His experience with executive business and with the common folk (both in a leadership role) only adds to the breadth of people he can lead.

In addition, he has the ability and record of defeating the Clinton machine in Arkansas, heading toward a more conservative road.

He connects with me in my Christian background, my hunting background, as well as a general conservatism that needs to outlive the Clinton legacy in Arkansas and in the USA."

"Common people." I'm laughing through the tears, you guys. This is not from The Onion. (On a super English-language-nerd note, I must point out to my boy that it's actually "heading down a more conservative road"--you don't head toward the road; you're already on it. Ass.)

My boy reportedly enjoys the rock music, so, what the hell, I'll award him like half a point for that; however, given his support of Jesus-freak homophobic pheasant killers, it's safe to assume I will not be making babies with him--now, in the near future, or when the Apocalypse comes.


On Saturday I Watch Cartoons. I Repeat: I Watch Cartoons.

I said, I repeat: I watch cartoons.

Wednesday, January 2, 2008

This Would've Been Even Fresher 5 Years Ago...

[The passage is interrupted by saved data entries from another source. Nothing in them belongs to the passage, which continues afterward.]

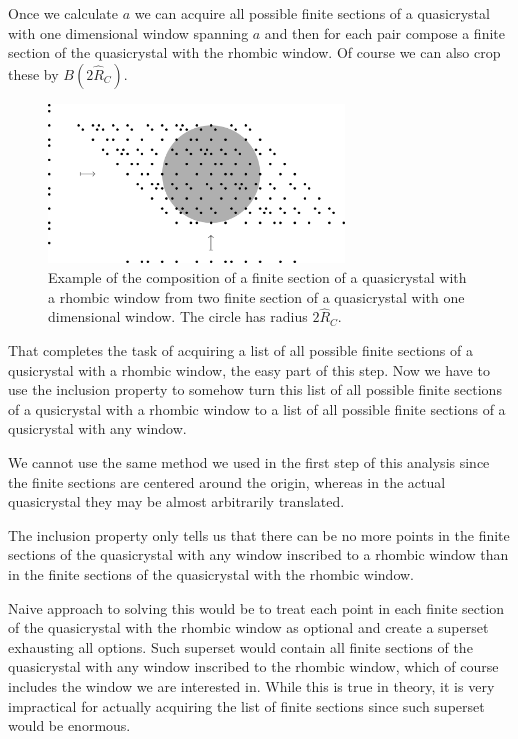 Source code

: \documentclass[text.tex]{subfiles}
\begin{document}
Once we calculate $a$ we can acquire all possible finite sections of a quasicrystal with one dimensional window spanning $a$ and then for each pair compose a finite section of the quasicrystal with the rhombic window. Of course we can also crop these by $B(2\hat{R}_C)$. 

\begin{figure}[h!]
\centering
\includegraphics[width=0.7\textwidth]{img/2D/compositionFinite}
\caption{Example of the composition of a finite section of a quasicrystal with a rhombic window from two finite section of a quasicrystal with one dimensional window. The circle has radius $2\hat{R}_C$. }
\label{fig_quasicrystalExampleComposition}
\end{figure}

That completes the task of acquiring a list of all possible finite sections of a qusicrystal with a rhombic window, the easy part of this step. Now we have to use the inclusion property to somehow turn this list of all possible finite sections of a qusicrystal with a rhombic window to a list of all possible finite sections of a qusicrystal with any window. 

We cannot use the same method we used in the first step of this analysis since the finite sections are centered around the origin, whereas in the actual quasicrystal they may be almost arbitrarily translated. 

The inclusion property only tells us that there can be no more points in the finite sections of the quasicrystal with any window inscribed to a rhombic window than in the finite sections of the quasicrystal with the rhombic window. 

Naive approach to solving this would be to treat each point in each finite section of the quasicrystal with the rhombic window as optional and create a superset exhausting all options. Such superset would contain all finite sections of the quasicrystal with any window inscribed to the rhombic window, which of course includes the window we are interested in. While this is true in theory, it is very impractical for actually acquiring the list of finite sections since such superset would be enormous. 
\end{document}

but still--I'm no longer a music snob, which is great because otherwise I'd miss stuff like Divide & Kreate's "Illiterate City." Man, I must've been a miserable person 5 years ago.

Tuesday, January 1, 2008

Also, The Police's Best Album

Japanese art director Jun Tsuzuki has been running Synchronicity since 2005--a very fascinating project that, although suprisingly very basic and simple, has become a very successful campaign. Jun gets people from all over the world and asks them to take a picture of what they are doing at a pre-determined moment in time and builds a lot of anticipation in doing so. These pictures, along with a brief explanation of the time and place they are taken, are then displayed on the Synchronicity website as a portrait of the world at that exact moment.

These moments are significant moments in history (for example the exact second of the first impact on the World Trade Center, 9/11) or mathematically pleasing moments (11:11:11:11:11 for the 11th of November at 11 AM 11 minutes and 11 seconds). To guarantee the pictures are taken at the exact same time, the participants are asked to synchronize their local time with the given GMT time. The next moment marks Synchronicity's third annual celebration of the New Year, occurring at 1 January 2008, 0:00:00 GMT. (That's 31 December 2007, 7:00:00PM New York; 31 December 2007, 4:00:00PM Los Angeles; 1 January 2007, 3:00:00AM Moscow; 1 January 2008, 8:00:00AM Tokyo).